About this exercise
What lines below mention the word "Purpose"? Copy each one.

Records to process
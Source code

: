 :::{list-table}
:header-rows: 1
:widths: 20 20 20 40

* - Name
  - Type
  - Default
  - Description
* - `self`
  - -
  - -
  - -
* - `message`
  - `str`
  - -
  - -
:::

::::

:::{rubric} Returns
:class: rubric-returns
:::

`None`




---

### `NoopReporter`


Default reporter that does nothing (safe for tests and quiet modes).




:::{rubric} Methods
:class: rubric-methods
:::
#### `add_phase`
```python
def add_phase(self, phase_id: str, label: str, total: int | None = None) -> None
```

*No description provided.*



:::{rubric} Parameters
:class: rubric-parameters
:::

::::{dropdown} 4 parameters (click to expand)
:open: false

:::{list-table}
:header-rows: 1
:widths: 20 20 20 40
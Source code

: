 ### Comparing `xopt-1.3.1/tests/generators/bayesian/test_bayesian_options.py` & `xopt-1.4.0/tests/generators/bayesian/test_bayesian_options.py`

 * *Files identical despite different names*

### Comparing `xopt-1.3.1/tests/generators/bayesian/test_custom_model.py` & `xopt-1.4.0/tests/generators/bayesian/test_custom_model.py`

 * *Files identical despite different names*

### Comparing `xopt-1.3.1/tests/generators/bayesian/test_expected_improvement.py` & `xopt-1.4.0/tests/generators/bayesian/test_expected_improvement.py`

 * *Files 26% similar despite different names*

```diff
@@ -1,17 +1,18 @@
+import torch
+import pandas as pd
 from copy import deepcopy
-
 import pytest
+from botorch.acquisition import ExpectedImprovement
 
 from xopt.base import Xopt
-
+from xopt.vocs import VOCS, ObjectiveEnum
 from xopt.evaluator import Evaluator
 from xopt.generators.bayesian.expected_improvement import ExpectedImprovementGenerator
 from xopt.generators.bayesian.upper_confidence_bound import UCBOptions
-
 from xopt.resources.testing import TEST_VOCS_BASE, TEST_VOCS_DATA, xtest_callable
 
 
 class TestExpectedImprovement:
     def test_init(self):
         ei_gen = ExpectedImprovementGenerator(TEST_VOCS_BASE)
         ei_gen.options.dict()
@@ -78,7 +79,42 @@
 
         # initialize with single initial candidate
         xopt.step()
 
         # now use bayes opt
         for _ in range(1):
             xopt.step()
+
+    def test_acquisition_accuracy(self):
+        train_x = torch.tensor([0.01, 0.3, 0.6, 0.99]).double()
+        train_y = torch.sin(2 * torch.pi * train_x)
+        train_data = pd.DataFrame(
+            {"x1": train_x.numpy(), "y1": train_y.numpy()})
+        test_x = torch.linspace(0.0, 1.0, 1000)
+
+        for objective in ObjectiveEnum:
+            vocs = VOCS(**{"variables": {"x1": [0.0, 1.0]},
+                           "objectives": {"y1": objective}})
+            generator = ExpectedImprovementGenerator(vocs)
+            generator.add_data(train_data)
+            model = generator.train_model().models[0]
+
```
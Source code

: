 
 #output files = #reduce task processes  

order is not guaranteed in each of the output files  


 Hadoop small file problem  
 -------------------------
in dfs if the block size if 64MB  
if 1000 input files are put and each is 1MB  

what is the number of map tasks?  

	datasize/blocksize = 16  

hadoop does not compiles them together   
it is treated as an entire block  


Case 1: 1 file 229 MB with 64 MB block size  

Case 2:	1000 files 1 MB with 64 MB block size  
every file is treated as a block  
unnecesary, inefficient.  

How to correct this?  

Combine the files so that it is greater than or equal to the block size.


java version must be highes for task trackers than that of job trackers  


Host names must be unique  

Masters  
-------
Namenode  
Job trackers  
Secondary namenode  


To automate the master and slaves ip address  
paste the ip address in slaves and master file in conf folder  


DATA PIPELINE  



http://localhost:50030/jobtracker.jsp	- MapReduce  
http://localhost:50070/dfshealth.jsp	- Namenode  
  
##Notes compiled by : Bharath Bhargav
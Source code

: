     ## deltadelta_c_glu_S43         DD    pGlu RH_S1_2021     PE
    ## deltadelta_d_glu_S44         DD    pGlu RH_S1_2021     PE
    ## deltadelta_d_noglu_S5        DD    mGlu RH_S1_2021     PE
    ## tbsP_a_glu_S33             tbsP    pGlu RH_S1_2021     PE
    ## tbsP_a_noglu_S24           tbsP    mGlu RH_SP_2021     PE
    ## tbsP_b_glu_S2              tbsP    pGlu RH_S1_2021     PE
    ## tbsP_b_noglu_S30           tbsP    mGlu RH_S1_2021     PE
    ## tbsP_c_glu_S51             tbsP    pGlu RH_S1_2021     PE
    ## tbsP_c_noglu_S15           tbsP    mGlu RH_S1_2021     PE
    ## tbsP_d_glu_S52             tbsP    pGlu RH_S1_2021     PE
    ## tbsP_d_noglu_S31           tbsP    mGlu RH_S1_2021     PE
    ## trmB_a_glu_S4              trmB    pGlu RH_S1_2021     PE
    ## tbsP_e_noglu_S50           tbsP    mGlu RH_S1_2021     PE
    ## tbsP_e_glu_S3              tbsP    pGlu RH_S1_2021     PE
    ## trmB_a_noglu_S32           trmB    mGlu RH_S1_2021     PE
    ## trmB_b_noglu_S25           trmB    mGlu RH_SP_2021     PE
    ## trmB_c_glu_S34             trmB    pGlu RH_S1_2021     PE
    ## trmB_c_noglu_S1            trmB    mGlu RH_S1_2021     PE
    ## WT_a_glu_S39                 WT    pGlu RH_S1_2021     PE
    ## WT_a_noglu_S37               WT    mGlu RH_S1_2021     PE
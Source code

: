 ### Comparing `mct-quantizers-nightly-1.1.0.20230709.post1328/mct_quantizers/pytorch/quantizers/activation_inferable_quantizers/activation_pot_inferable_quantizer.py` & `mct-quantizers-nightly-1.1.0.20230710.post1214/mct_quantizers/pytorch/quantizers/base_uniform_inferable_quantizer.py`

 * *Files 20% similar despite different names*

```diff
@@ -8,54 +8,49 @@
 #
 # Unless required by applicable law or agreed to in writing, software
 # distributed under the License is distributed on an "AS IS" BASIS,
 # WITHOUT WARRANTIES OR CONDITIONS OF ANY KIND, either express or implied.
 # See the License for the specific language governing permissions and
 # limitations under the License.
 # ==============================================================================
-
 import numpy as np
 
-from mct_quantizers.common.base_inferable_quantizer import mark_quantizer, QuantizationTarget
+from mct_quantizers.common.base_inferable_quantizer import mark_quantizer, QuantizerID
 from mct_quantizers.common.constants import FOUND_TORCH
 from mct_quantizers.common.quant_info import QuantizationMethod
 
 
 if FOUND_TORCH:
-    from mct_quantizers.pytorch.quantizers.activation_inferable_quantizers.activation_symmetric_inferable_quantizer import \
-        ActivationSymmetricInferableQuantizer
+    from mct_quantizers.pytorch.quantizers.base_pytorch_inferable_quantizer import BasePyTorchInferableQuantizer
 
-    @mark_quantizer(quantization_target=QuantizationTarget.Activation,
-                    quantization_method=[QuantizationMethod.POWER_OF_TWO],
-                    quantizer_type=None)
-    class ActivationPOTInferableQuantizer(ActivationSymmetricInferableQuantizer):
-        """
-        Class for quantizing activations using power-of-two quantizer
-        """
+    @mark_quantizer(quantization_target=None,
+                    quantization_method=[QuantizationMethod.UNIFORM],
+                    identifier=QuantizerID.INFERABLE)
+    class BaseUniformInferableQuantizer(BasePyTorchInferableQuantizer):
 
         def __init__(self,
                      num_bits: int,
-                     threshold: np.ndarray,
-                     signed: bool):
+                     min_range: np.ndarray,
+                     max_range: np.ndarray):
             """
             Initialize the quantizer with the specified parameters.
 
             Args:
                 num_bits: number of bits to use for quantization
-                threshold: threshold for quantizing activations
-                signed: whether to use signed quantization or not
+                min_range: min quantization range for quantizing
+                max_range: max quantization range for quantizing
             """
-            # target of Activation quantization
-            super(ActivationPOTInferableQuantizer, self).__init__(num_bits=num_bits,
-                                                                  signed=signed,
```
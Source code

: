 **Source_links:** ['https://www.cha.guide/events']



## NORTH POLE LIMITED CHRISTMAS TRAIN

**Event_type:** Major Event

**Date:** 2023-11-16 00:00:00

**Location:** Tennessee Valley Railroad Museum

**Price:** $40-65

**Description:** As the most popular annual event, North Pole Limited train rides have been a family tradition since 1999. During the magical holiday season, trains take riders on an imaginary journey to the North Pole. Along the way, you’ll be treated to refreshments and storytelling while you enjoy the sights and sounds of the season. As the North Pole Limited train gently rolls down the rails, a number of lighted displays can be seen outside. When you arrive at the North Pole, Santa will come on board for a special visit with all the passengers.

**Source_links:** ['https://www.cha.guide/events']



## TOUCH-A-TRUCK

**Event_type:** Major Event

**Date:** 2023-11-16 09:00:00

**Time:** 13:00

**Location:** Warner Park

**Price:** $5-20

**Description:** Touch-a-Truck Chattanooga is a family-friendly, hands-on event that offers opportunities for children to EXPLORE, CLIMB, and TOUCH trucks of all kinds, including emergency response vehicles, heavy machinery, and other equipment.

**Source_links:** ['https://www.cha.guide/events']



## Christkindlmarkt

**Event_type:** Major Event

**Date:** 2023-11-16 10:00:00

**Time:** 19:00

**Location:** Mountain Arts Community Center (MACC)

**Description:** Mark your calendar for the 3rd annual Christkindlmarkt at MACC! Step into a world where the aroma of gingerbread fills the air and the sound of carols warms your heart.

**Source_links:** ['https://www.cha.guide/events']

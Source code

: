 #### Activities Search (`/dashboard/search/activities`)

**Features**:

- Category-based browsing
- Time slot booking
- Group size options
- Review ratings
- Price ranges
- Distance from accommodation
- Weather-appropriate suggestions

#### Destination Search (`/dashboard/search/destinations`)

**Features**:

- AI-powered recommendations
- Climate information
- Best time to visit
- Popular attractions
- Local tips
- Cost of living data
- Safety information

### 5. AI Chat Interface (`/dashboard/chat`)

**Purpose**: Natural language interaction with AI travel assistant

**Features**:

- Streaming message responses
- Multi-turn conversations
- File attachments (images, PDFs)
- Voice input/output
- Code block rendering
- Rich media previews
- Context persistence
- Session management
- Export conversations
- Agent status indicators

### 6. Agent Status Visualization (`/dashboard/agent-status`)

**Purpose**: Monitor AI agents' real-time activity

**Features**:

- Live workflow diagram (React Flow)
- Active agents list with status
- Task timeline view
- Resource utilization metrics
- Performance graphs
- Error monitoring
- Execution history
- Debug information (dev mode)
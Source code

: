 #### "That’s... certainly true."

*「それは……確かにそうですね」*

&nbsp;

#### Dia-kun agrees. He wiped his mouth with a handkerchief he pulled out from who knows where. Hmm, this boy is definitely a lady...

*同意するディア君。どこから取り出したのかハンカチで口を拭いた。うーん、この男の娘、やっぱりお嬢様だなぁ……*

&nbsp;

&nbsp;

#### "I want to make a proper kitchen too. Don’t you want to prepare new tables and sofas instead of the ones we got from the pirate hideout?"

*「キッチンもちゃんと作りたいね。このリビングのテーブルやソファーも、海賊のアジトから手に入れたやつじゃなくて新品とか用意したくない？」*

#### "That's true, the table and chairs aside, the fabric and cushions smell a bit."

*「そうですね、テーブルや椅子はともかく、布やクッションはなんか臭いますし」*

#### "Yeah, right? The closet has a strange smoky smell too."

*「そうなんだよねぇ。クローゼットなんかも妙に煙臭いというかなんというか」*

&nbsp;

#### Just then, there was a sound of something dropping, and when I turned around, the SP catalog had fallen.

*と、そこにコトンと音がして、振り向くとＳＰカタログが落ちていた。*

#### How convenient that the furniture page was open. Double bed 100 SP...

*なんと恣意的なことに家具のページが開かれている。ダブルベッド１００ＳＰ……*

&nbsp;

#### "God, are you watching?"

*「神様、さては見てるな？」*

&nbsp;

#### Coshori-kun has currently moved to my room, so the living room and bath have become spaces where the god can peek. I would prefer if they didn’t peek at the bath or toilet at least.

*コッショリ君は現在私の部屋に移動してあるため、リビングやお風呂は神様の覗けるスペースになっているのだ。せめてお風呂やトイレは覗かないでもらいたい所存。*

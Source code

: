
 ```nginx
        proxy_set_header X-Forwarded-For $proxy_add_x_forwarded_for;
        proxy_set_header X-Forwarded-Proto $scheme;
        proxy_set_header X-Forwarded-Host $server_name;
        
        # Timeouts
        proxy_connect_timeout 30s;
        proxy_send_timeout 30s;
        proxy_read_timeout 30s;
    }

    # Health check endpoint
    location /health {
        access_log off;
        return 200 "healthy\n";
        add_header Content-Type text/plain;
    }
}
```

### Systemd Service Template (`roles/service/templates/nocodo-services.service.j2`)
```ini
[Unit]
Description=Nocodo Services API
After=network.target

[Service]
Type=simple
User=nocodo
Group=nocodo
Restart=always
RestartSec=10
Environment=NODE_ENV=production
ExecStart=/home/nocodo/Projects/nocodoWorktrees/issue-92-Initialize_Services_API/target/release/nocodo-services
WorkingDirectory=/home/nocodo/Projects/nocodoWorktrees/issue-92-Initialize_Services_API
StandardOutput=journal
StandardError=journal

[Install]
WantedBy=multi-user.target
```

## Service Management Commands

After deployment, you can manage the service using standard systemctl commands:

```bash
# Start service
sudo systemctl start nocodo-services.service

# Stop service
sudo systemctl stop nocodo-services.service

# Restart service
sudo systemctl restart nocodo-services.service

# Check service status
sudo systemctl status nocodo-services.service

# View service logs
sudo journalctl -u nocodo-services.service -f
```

Your solution
**Purpose**: Natural language interaction with AI travel assistant
**Purpose**: Monitor AI agents' real-time activity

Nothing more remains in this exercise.